▶ **Problem to work on**
Give only the number of lines in the listing below where the string "called" occurs.

▶ **Information**
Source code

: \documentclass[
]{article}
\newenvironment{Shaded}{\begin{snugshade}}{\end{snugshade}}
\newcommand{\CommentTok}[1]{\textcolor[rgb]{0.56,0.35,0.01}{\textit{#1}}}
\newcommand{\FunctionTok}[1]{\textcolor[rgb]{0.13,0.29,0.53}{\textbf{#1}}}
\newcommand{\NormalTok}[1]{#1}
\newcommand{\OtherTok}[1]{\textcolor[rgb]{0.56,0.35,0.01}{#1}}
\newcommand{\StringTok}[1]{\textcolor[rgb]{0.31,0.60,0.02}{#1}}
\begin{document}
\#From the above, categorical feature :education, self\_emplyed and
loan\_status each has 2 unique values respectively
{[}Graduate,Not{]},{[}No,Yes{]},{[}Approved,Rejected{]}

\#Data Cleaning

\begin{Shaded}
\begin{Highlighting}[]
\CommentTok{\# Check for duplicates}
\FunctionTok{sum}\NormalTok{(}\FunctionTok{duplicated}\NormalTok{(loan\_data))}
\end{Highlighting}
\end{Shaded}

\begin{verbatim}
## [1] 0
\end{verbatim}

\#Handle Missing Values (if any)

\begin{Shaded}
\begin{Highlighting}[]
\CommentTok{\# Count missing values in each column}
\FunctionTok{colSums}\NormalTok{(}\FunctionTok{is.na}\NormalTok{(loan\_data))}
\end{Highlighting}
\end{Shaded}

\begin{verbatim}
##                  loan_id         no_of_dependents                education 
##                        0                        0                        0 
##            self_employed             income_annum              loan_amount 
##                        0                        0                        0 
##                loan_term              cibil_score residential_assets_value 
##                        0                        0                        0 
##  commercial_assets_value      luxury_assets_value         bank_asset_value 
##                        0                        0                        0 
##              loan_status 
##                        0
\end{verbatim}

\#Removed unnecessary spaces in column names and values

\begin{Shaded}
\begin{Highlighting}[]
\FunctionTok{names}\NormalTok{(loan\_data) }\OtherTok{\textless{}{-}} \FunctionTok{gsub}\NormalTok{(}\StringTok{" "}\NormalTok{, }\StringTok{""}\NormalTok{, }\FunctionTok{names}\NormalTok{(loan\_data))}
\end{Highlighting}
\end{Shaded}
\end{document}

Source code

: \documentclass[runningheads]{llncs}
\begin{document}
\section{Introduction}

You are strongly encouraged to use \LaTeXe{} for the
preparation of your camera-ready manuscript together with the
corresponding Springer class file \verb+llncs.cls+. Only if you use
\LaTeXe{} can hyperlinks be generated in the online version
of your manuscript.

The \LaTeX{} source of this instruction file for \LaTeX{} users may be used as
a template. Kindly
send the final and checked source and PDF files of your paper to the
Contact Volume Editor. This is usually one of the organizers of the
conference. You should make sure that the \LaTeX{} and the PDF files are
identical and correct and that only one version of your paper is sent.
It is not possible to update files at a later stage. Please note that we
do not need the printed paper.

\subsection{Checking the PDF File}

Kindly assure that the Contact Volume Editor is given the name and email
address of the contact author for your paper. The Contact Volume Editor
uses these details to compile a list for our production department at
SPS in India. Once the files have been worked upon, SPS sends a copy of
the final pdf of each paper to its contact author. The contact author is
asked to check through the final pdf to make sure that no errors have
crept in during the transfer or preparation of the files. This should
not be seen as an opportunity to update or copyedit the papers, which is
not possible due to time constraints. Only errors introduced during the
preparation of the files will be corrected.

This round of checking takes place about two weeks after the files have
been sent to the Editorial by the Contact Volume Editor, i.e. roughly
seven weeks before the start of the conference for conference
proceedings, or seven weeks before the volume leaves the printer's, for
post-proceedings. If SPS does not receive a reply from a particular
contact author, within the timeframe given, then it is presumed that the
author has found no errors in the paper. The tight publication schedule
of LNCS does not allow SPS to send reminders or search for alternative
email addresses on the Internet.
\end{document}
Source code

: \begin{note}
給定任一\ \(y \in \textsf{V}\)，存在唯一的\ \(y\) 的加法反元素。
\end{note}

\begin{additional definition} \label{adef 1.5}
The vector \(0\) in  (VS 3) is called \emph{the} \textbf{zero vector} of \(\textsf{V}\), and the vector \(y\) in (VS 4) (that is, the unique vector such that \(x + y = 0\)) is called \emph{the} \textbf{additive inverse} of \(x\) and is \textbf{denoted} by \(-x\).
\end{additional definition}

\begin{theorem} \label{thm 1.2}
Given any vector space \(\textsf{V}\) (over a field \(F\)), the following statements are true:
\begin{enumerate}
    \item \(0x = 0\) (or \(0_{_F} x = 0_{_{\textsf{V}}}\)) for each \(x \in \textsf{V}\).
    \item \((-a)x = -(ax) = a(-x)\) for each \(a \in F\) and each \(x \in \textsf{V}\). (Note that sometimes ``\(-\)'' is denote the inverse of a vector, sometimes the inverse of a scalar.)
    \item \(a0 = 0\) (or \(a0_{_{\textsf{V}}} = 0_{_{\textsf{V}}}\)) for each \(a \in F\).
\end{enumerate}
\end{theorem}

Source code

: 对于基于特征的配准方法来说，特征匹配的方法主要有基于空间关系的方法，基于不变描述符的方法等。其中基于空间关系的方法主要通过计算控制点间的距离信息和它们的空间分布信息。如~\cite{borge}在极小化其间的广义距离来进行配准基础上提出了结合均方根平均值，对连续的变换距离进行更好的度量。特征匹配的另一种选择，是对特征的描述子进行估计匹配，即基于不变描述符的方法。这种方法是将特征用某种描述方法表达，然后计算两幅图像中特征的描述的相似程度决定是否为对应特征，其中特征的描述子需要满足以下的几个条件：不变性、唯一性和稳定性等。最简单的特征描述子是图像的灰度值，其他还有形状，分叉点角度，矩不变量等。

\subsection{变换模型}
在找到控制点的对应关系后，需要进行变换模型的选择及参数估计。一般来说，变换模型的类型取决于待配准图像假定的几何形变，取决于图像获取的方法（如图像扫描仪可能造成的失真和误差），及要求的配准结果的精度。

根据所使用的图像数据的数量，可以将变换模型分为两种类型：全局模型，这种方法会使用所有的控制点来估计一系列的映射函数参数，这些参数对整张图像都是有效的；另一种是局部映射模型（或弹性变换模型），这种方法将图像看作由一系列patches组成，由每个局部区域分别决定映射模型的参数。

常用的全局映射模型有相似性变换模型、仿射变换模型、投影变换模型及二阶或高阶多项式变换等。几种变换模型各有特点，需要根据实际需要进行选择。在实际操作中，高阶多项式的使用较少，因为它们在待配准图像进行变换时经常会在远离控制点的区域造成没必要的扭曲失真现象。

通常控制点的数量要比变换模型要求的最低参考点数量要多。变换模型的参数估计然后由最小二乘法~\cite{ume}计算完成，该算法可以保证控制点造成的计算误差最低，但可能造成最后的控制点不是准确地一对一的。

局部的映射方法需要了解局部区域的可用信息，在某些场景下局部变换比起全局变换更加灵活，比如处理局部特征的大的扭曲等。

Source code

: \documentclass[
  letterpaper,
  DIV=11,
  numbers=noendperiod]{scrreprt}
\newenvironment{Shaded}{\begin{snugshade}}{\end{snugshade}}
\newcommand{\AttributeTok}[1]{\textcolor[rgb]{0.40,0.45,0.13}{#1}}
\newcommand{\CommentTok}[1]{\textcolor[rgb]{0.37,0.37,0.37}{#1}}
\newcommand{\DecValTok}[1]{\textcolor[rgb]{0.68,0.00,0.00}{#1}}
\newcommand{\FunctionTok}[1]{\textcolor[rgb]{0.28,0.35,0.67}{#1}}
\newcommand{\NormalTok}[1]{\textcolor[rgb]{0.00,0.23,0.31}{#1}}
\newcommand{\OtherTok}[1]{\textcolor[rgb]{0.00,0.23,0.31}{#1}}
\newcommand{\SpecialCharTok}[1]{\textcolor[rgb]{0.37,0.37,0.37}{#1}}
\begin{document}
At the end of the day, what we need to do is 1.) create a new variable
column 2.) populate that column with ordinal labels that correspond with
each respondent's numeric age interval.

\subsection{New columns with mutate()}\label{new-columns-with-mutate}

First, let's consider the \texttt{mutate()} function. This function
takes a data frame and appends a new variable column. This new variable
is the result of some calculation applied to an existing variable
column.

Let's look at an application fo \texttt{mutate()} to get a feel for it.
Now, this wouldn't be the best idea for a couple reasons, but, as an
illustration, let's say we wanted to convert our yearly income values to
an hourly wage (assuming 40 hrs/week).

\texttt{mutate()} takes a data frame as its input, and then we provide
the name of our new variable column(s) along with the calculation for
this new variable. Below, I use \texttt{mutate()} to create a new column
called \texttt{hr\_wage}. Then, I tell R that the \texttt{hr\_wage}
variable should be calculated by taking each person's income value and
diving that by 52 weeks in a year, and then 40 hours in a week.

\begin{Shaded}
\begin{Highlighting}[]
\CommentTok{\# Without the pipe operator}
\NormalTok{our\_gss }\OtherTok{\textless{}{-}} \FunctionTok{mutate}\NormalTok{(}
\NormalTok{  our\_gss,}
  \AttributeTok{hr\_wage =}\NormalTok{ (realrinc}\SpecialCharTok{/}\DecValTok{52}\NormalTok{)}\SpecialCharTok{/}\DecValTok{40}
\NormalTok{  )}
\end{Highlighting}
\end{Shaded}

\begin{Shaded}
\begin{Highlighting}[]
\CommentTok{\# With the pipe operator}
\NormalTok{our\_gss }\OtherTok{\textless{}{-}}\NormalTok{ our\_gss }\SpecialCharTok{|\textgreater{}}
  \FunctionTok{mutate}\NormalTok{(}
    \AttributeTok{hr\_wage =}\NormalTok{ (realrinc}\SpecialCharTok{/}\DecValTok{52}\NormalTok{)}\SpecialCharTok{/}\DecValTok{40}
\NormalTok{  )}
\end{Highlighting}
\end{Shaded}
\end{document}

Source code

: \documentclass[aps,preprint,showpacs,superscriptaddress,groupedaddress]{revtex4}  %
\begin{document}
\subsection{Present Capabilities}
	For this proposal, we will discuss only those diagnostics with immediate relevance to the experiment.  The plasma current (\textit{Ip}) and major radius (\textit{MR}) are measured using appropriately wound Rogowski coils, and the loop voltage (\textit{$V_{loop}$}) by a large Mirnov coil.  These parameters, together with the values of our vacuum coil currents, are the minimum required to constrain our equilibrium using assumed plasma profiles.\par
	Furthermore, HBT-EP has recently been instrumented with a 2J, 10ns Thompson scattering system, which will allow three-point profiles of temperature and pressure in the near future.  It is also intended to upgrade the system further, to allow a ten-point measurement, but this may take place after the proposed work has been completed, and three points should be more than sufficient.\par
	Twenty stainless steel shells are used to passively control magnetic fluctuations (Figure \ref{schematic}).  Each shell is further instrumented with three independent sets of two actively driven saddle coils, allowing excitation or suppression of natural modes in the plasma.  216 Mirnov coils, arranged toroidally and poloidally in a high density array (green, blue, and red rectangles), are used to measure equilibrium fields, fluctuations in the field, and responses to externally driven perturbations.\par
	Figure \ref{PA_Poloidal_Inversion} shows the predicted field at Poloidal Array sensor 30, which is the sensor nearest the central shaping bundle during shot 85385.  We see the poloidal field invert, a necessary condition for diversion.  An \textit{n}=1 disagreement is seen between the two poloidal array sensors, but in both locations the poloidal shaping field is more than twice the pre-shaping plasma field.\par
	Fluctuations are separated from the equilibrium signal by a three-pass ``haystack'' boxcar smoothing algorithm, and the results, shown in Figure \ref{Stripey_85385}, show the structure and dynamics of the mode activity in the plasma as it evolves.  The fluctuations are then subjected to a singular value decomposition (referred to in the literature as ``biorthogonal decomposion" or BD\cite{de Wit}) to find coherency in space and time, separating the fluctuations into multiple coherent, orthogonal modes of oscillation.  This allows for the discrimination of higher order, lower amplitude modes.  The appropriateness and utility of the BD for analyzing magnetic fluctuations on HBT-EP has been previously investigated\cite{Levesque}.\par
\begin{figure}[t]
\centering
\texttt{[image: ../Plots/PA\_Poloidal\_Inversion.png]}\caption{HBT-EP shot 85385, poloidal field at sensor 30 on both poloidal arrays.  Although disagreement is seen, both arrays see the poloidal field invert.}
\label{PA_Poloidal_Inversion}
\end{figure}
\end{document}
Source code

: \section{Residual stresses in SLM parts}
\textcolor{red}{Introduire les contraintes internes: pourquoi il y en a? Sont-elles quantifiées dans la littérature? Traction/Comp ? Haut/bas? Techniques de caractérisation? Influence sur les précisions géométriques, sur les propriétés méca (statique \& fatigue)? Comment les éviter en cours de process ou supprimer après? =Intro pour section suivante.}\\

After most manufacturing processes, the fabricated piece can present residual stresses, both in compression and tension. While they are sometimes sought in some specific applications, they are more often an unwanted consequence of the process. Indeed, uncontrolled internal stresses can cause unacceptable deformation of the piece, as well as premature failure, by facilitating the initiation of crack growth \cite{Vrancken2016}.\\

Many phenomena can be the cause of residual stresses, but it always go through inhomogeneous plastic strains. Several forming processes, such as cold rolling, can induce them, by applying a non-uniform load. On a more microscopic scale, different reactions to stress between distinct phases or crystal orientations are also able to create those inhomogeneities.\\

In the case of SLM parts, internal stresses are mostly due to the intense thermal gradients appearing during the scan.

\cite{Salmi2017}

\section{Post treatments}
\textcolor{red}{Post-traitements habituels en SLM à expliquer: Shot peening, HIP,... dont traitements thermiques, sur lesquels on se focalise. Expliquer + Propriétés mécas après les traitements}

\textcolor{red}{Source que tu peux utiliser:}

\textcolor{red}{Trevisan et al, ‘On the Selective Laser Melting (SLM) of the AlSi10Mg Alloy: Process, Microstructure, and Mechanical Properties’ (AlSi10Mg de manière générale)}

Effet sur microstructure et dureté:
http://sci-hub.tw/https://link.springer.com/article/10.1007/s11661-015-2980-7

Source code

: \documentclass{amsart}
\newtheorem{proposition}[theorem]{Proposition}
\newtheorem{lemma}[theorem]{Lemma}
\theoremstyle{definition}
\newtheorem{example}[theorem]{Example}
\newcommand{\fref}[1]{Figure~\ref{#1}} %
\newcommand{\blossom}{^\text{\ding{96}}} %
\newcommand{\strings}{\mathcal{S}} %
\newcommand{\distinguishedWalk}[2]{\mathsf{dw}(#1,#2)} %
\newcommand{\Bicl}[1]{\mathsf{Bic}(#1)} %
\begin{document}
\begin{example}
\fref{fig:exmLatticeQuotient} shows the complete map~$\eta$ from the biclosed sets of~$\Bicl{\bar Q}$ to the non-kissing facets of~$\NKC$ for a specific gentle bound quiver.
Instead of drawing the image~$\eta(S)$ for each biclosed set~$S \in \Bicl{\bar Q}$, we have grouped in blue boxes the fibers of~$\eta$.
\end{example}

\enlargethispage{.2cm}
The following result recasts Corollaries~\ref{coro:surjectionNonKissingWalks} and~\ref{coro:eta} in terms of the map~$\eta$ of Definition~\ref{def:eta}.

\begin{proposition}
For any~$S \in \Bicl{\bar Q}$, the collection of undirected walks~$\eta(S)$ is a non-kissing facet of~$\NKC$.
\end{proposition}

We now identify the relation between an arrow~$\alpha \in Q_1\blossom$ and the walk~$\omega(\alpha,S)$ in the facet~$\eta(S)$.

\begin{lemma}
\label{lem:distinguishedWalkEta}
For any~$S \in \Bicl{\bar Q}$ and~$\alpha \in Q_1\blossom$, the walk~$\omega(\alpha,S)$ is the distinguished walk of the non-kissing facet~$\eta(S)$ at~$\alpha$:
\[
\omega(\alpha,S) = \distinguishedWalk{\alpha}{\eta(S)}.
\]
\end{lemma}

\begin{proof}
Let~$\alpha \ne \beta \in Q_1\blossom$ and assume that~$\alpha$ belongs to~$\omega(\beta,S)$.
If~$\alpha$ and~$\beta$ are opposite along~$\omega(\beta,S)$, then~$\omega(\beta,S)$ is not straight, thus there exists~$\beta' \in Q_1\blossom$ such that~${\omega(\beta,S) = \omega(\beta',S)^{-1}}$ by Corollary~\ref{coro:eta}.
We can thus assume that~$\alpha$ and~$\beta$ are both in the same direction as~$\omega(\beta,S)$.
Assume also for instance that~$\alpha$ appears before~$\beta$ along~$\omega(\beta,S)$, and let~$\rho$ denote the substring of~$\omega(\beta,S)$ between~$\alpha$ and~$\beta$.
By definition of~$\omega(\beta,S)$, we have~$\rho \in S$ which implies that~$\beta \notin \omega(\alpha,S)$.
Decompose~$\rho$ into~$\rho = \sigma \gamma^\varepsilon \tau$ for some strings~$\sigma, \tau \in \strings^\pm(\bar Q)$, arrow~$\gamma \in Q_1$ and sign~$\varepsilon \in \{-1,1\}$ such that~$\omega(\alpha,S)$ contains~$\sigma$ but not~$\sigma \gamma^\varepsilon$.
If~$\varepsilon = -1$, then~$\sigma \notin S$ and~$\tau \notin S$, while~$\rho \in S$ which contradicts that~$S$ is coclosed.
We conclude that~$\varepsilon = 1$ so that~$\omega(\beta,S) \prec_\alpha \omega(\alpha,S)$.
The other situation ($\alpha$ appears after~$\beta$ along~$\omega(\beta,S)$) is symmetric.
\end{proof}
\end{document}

▶ **Task response**
2